> Raw data:
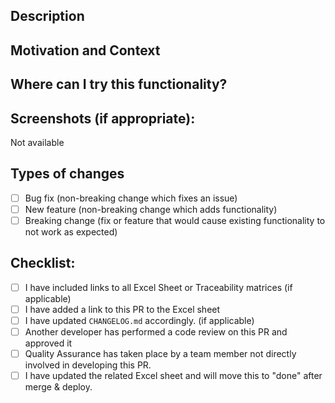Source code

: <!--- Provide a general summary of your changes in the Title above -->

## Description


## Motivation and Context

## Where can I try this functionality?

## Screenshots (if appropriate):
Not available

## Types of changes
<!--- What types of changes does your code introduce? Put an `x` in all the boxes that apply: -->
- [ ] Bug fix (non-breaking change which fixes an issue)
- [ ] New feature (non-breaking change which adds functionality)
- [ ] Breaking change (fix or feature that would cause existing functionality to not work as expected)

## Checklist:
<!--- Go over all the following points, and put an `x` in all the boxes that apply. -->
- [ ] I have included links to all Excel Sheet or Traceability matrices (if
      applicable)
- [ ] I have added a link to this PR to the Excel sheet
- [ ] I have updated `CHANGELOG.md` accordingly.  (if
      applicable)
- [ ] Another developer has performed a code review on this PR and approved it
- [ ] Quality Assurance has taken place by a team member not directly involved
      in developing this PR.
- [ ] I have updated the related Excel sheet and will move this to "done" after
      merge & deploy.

==

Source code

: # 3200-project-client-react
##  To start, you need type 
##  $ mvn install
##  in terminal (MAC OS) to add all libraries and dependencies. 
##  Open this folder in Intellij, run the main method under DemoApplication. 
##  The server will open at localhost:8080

> Work to be completed: Write down exactly the span of lines above from the one containing "- [ ] Quality" to the one containing "merge & deploy.", both ends included.

> Response below:
- [ ] Quality Assurance has taken place by a team member not directly involved
      in developing this PR.
- [ ] I have updated the related Excel sheet and will move this to "done" after
      merge & deploy.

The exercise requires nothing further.